I gulped. “And Ana? How long have you known that she was my grandma?”
He glanced off to the side, as if he was trying to recall. “Well, the first time I saw her, when I came out here to meet her before takin’ the job, I was struck right off by how much she reminded me of Gabby. They have the same build, the same ways of doin’ things, and the most unusual eyes. But it wasn’t ‘til I saw you and her together that I knew for sure. All three of y’all have those shiny blue eyes, and the same walk.”
“Walk?”
He nodded. “Yup. Y’all walk the same. You, your ma, and Ms. Havish. Could pick any one of y’all out of a crowd.”

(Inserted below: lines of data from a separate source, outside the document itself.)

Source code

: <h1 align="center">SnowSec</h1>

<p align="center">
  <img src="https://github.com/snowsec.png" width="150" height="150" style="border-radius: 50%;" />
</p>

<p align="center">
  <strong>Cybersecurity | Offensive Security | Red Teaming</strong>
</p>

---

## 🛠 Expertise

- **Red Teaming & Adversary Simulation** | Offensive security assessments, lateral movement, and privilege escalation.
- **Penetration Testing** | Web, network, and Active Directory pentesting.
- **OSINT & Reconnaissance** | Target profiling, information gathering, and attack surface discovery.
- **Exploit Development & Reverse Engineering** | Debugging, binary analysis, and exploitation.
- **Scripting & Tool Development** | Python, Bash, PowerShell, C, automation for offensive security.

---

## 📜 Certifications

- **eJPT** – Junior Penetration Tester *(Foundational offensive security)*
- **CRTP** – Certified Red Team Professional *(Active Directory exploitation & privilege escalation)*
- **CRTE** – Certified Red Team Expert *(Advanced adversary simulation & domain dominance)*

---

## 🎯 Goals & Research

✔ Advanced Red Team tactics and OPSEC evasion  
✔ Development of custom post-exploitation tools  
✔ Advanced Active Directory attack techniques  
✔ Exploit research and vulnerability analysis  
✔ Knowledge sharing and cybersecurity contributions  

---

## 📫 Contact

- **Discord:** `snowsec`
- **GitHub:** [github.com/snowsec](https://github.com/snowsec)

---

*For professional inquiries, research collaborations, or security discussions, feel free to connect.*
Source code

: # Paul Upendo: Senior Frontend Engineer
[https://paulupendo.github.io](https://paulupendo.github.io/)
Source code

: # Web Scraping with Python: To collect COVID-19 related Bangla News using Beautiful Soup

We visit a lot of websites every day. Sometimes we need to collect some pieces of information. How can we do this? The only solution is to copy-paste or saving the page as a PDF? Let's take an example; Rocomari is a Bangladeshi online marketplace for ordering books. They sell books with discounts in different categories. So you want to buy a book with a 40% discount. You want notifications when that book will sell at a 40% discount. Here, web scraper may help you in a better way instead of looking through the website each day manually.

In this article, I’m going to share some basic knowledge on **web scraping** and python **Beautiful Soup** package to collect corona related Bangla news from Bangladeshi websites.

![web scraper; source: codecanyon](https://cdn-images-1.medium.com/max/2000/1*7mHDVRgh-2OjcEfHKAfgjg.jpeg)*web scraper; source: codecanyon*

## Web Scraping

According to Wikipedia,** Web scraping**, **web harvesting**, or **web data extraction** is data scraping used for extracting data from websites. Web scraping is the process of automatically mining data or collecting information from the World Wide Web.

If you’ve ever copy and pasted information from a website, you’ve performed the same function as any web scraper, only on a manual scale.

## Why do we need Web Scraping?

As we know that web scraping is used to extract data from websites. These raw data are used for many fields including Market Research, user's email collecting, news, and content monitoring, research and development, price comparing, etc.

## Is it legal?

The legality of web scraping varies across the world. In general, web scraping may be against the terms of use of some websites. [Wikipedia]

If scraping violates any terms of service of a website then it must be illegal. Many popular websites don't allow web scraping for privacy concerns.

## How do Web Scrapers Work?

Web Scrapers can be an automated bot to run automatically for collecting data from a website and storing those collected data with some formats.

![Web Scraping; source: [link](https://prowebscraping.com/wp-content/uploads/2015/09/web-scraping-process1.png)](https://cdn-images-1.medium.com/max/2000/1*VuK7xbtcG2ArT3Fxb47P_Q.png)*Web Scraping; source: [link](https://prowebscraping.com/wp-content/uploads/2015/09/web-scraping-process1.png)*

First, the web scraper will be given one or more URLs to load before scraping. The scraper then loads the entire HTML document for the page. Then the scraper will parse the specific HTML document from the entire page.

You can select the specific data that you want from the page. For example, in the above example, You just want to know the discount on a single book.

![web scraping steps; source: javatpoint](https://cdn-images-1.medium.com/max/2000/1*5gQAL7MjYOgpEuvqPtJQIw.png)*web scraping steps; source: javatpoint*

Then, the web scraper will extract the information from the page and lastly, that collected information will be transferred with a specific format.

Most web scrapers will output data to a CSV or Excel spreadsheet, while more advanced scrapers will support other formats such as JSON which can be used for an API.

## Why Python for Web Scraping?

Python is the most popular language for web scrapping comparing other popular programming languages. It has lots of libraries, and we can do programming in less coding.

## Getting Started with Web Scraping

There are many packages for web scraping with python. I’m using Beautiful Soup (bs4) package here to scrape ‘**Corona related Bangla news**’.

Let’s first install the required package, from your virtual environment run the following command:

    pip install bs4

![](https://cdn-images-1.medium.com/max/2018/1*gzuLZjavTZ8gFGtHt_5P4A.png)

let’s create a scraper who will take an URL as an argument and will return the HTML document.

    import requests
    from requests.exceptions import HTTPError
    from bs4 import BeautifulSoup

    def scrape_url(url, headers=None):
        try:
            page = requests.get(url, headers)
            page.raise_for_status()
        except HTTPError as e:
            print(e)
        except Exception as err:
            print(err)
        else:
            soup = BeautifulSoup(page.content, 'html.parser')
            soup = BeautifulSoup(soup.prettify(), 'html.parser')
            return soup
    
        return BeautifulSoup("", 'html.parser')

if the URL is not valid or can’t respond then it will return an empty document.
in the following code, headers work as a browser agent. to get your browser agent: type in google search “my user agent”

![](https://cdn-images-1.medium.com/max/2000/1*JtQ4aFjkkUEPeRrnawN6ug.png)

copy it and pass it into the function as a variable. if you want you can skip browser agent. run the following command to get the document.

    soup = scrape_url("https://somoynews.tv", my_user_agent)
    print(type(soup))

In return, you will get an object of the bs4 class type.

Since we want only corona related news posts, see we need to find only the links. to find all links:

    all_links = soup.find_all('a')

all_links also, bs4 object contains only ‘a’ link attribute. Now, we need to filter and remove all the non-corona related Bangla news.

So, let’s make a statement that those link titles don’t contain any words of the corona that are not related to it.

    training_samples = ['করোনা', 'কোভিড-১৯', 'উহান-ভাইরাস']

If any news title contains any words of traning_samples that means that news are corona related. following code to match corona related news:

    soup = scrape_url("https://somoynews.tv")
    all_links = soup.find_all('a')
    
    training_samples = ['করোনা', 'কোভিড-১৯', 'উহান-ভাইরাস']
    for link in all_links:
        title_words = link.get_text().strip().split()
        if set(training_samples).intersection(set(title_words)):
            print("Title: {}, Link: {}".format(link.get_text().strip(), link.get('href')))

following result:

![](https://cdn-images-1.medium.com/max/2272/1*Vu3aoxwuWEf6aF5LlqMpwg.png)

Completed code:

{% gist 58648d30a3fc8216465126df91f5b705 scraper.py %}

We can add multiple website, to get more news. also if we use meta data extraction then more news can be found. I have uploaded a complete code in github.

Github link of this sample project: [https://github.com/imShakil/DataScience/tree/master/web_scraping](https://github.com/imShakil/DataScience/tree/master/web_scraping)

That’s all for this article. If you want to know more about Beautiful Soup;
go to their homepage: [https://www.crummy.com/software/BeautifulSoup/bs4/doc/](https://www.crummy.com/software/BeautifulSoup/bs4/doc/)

I shook my head and gave a little chuckle. “Why haven’t you ever said anything to me? All this time, why’ve you kept everything you know a secret?”
He leaned back in the couch. “Dunno. Just felt it was for the best that way. If stuff needed discussin’, it’d get discussed. No need for me to be bringin’ it up or pokin’ my nose where it don’t belong.”
“How did you know that I knew Ana was my grandma? I’ve never mentioned it to you...”
He lowered his head. “Sorry ‘bout that, but I accidentally overheard you and her talkin’ one day when you was outside, and I was around the corner measurin’ a window pane. I wasn’t eavesdroppin’ or nothin’, and I didn’t overhear much. Just enough to tell that you knew who she was. You seemed all right about it and happy, so I figured I’d just leave well enough alone. But I gotta say, my pride got a bit bruised after findin’ that out.”
“Huh?” I frowned. “Why would that hurt your pride?”
“’Cause obviously she didn’t bring us all the way out here for my fine carpentry skills, good as I am.” He grinned and gave me a wink. “She wanted you.”